As further evidence, he notes:
* Price-earnings ratios are much higher in other nations -- for instance, 18 times in Singapore, 20 times in Hong Kong, 22 times in Japan.
* Replacement values are close to record lows. In other words, stock prices today value the assets of a company at extremely low levels if the value of these assets are put at the cost of replacing them at today's prices.
* When one corporation takes over another, it often pays 50 to 100 percent over the market price for the stock. "That indicates to me that this is a bargain time," Mr. Templeton says.
* Many companies are buying up their own stock, taking advantage of low prices. The remaining shareholders benefit from this bargain buying.
Over the past 25 years, Mr. Templeton's original fund, the $540 million Templeton Growth Fund, has outgained every other mutual fund in the United States and abroad. He attributes such top performance to what he terms a "simple minded" investment philosophy.
1. He looks for bargains -- stocks selling at one-quarter to one-half of their worth. He says it is surprising how few of the nation's 40,000 market analysts focus on this search.
"You must buy things that are unpopular." It is impossible, he adds, to have a better performance than other people if you do the same thing they are doing.
Mr. Templeton reckons he makes a mistake on about one-third of his choices.
2. Invest in more than one nation. More than 90 percent of investment managers look only in the US. But by searching for bargains elsewhere, the investment manager can reduce risk.
3. Maintain a flexible viewpoint in investing. Funds that are specialized in certain industries or markets have not done well in long run, he maintains.
4. Don't trade frequently. The commissions will eat into your profits. His funds hold on to a stock for five years on average.
5. "If you want to be successful, always open a meeting with prayer." A devout Presbyterian, Mr. Templeton believes that prayer has been one of his fund's major advantages. "You are less tense. You are more likely to think more clearly."

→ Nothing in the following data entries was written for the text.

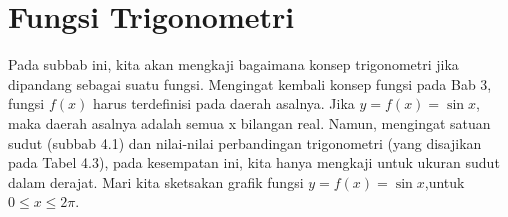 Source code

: \documentclass[11pt,fleqn]{book} %
\begin{document}
\section{Fungsi Trigonometri}

Pada subbab ini, kita akan  mengkaji bagaimana konsep trigonometri jika dipandang sebagai suatu fungsi. Mengingat kembali konsep fungsi pada Bab 3, fungsi $f(x)$ harus terdefinisi pada daerah asalnya. Jika $y = f(x) = \sin x$, maka daerah asalnya adalah semua x bilangan real. Namun, mengingat satuan sudut  (subbab 4.1) dan nilai-nilai perbandingan trigonometri (yang disajikan pada Tabel 4.3),  pada kesempatan ini, kita hanya mengkaji  untuk  ukuran sudut dalam derajat. Mari kita sketsakan grafik fungsi $y = f(x) = \sin x$,untuk $0 \leq x\leq 2\pi$.\\
\end{document}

What is Mr. templeton's current advice? He likes Japan's Hitachi and Royal Dutch Petroleum (Shell). Also, he is enthusiastic on Ford. ("I can guarantee you the risk on the downside is only $20," he jokes.) He's down on gold. "I don't know what it is worth. It has been too popular." collectibles are already too high in price. Real estate is also too expensive (except for your own house).
Robert Trattner, publisher of the Market Consensus Letter, lost $20,000 when he took the advice of Joseph Granville, another market letter writer, and bought Chrysler stock.

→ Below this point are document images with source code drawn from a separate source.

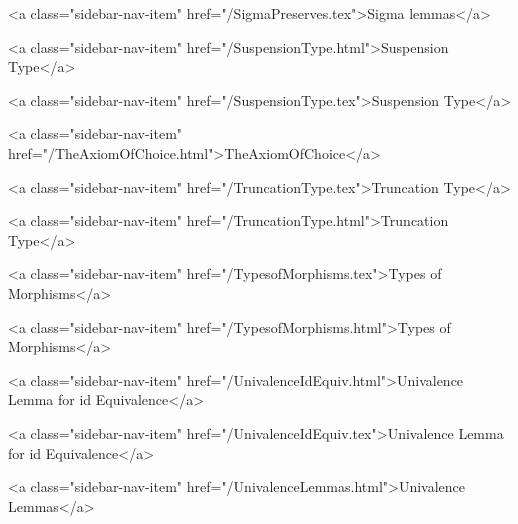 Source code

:       
    
      
        
          <a class="sidebar-nav-item" href="/SigmaPreserves.tex">Sigma lemmas</a>
        
      
    
      
        
          <a class="sidebar-nav-item" href="/SuspensionType.html">Suspension Type</a>
        
      
    
      
        
          <a class="sidebar-nav-item" href="/SuspensionType.tex">Suspension Type</a>
        
      
    
      
        
          <a class="sidebar-nav-item" href="/TheAxiomOfChoice.html">TheAxiomOfChoice</a>
        
      
    
      
        
          <a class="sidebar-nav-item" href="/TruncationType.tex">Truncation Type</a>
        
      
    
      
        
          <a class="sidebar-nav-item" href="/TruncationType.html">Truncation Type</a>
        
      
    
      
        
          <a class="sidebar-nav-item" href="/TypesofMorphisms.tex">Types of Morphisms</a>
        
      
    
      
        
          <a class="sidebar-nav-item" href="/TypesofMorphisms.html">Types of Morphisms</a>
        
      
    
      
        
          <a class="sidebar-nav-item" href="/UnivalenceIdEquiv.html">Univalence Lemma for id Equivalence</a>
        
      
    
      
        
          <a class="sidebar-nav-item" href="/UnivalenceIdEquiv.tex">Univalence Lemma for id Equivalence</a>
        
      
    
      
        
          <a class="sidebar-nav-item" href="/UnivalenceLemmas.html">Univalence Lemmas</a>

Mr. Granville, as you may recall, told his thousands of readers to sell their stocks last month when the Dow Jones industrial average broke, 1,000, and they certainly did. The market plunged downward and has been struggling along badly ever since.

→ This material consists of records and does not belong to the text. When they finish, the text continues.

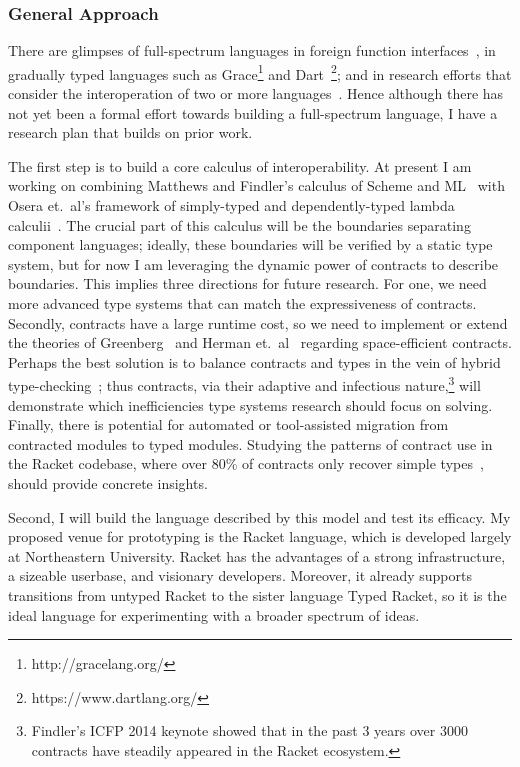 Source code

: \documentclass[12pt]{article}
\begin{document}
\vspace{-0.2cm}
\subsubsection*{General Approach}
There are glimpses of full-spectrum languages in foreign function interfaces~\cite{furr2005checking}, in gradually typed languages such as Grace\footnote{http://gracelang.org/} and Dart~\footnote{https://www.dartlang.org/}; and in research efforts that consider the interoperation of two or more languages~\cite{osera, gray2005fine, anand2014towards, perconti2014verifying}.
Hence although there has not yet been a formal effort towards building a full-spectrum language, I have a research plan that builds on prior work.

The first step is to build a core calculus of interoperability.
At present I am working on combining Matthews and Findler's calculus of Scheme and ML~\cite{matthews2007operational} with Osera et.~al's framework of simply-typed and dependently-typed lambda calculii~\cite{osera}.
The crucial part of this calculus will be the boundaries separating component languages; ideally, these boundaries will be verified by a static type system, but for now I am leveraging the dynamic power of contracts to describe boundaries.
This implies three directions for future research.
For one, we need more advanced type systems that can match the expressiveness of contracts.
Secondly, contracts have a large runtime cost, so we need to implement or extend the theories of Greenberg~\cite{greenberg2015space} and Herman et.~al~\cite{herman2010space} regarding space-efficient contracts.
Perhaps the best solution is to balance contracts and types in the vein of hybrid type-checking~\cite{knowles}; thus contracts, via their adaptive and infectious nature,\footnote{Findler's ICFP 2014 keynote showed that in the past 3 years over 3000 contracts have steadily appeared in the Racket ecosystem.} will demonstrate which inefficiencies type systems research should focus on solving.
Finally, there is potential for automated or tool-assisted migration from contracted modules to typed modules.
Studying the patterns of contract use in the Racket codebase, where over 80\% of contracts only recover simple types~\cite{greenberg2013manifest}, should provide concrete insights.

Second, I will build the language described by this model and test its efficacy.
My proposed venue for prototyping is the Racket language, which is developed largely at Northeastern University.
Racket has the advantages of a strong infrastructure, a sizeable userbase, and visionary developers.
Moreover, it already supports transitions from untyped Racket to the sister language Typed Racket, so it is the ideal language for experimenting with a broader spectrum of ideas.
\end{document}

Well, Mr. Trattner, a wealthy man, thinks he offers better investment advice than Mr. Granville. But his letter, started just about a year ago, has only 200 subscribers. So, to get some publicity, Mr. Trattner has just challenged Mr. Granville to an investment duel. The adviser who does worse in 1981 should pay Trattner sent a cable to Mr. Granville Friday making the challenge.
For an established letter, the acceptance of such a challenge is dangerous. What if Mr. Granville has a bad year on his stock advice? But Mr. Trattner (Suite 383, 9333 North Meridian, Indianapolis, Ind. 46260) has little to lose.
The financial community, in Wall Street terminology, "discounted" the Reagan budget. In other words, stock prices had already taken account of the much-leaked plan for spending and tax cuts. So there wasn't much excitement once the news was out.
The Dow Jones industrial average was down 4.60 points, to 932, for the week. The broader New York Stock Exchange index was off 0.55 to 72.50.